The Baader Meinhof Complex

2008 DE Uli Edel
1/2

There's something to be said for portraying a series of based-on real life actions in chronological order; and something else entirely for showing those same actions in chronological order while also adhering to any kind of dramatic structure. Uli Edel's bright and shiny depiction of the RAF speaks only for the former: it's a chaotic mess. Big guns, loud noises, nude girls—what fun! Anyone not familiar with the history will likely get lost. Or is that the point? Since the film has nothing new, important, smart, or witty to say about its topic, perhaps confusing the audience seems the next-best effect. Politically-neutered, big budget German cream-puff that pretends to taste spicy. Original title: Der Baader Meinhof Komplex.

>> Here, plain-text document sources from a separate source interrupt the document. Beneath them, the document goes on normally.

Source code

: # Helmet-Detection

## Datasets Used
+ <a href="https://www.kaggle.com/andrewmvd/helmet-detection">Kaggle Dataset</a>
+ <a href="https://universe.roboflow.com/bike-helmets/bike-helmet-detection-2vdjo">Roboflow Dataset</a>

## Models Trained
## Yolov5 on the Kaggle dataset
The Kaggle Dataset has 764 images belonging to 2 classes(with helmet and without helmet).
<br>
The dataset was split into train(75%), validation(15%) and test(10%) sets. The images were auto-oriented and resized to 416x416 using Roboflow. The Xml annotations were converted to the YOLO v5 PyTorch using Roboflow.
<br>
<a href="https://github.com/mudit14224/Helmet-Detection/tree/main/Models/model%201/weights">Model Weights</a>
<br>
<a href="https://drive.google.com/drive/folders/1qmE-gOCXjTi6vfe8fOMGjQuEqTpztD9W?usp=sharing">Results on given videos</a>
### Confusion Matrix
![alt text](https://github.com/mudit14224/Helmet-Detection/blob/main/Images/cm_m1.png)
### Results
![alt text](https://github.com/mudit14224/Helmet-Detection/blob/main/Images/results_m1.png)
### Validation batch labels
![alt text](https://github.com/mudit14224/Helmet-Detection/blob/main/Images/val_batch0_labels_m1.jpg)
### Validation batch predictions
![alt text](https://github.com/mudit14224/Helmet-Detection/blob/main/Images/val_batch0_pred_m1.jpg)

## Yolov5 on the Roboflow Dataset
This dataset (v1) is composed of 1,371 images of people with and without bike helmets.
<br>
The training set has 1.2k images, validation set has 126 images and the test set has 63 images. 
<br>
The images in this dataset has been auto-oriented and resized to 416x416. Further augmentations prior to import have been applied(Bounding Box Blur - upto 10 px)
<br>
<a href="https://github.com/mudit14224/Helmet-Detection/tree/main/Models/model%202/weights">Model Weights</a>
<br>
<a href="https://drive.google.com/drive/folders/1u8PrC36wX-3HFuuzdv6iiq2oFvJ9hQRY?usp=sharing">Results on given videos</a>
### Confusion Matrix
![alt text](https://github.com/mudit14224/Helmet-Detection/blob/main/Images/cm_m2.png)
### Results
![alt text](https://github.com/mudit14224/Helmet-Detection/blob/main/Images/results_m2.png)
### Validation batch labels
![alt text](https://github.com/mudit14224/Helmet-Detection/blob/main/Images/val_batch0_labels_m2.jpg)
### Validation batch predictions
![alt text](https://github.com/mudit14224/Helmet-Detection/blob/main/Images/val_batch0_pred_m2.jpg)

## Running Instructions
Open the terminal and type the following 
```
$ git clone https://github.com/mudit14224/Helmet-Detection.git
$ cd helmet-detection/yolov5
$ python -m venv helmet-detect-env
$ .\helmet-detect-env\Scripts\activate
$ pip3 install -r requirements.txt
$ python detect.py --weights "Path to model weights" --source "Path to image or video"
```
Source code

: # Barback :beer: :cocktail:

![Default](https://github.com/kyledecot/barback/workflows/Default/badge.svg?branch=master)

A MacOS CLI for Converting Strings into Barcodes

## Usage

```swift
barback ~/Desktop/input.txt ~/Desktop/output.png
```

The Day the Earth Stood Still

2008 US Scott Derrickson
1/2

Pretty-cool effects fail to save this Al Gore-ish remake from sucking air into its gills and dying a slow, philosophically painful ("Nothing ever truly dies. Everything is simply [...] transformed.") cinematic death. Ably-made, but acting sucks—Keanu Reeves being the least of the problem. Jennifer Connelly has been shit ever since she shaved off her unibrow, and Klaatu should have killed Will Smith's kid when he had the damn chance. What an annoying brat! Otherwise: I haven't seen the original, but this one tries to be Green and well-meaning, like a dumb kid's science project. You smile, because what else can you do? Though it is hard to stomach the "progressive" attitude when you know the filmmakers have a black kid with a white stepmother and a throwaway scientist character named Yusef only so that, generations from now, when our great grandchildren are studying our cultural artifacts, they'll watch The Day the Earth Stood Still (yeah, right!) and say, "Gee, interracial marriage and smart, America-friendly Arabs—what a brave and daring portrayal."

The Salvation Hunters

1925 US Josef von Sternberg
✰✰✰

The hapless trio, Children of the Mud—the Boy, the Girl, the Child—defeat the Brute, discover their inner faith, and become Children of the Sun. The beginning, on a barge, "giant claw" of a dredge menacing and symbolic in the background, foreground, ever-present; magical, other-worldly, fifteen minutes of the most-wonderful silent cinema! Then, like flakes of caked mud, these qualities are stripped off, lost, the story moving from barge to city, from city to climax in the country. Overall quality remains, but it is no longer brilliant—simply good. Rich fantasy sequence withstanding, balance tips too far toward reality. Is Tag Gallagher right: is it "hard now to appreciate the bomb-shell that Sternberg's first feature must have been in Hollywood"? I can't say, but it takes a mere pinch of patience to see that Sternberg's $5,000 (about $50,000 today) hour-long debut contains poetry, beauty, moments of the sublime. If you can, experience it.

My Brother's Wife

1966 US Doris Wishman
1/2

Unloved housewife Mary falls for suddenly-arriving, lecherous bro-in-law Frankie. Husband Bob unaware, while Frankie steams it up with former flame Zena. Tragedy strikes—in the beginning. Film starts in the present, followed by a long flashback. Inspiration: film noir? Double voice-overs, shadows, Frankie as homme fatale. Sound is wholly over-dubbed, not matchings lips, camera dipping to capture headless bodies and tangled feet. Editing is rough. Really, a terrible film, but watchable sleaze-plus. Catchy jazz soundtrack never stops, like in a silent film. Compositions are often striking, adding to melancholy mood of empty lives (bad characters? yes, but it works). Random insert shots of objects, whatever happens to be around. Some nudity, no sex. Sometimes erotic, mostly bored. Wishman cuts whenever anything heats up. Transitions usually in the form of a camera zooming into black.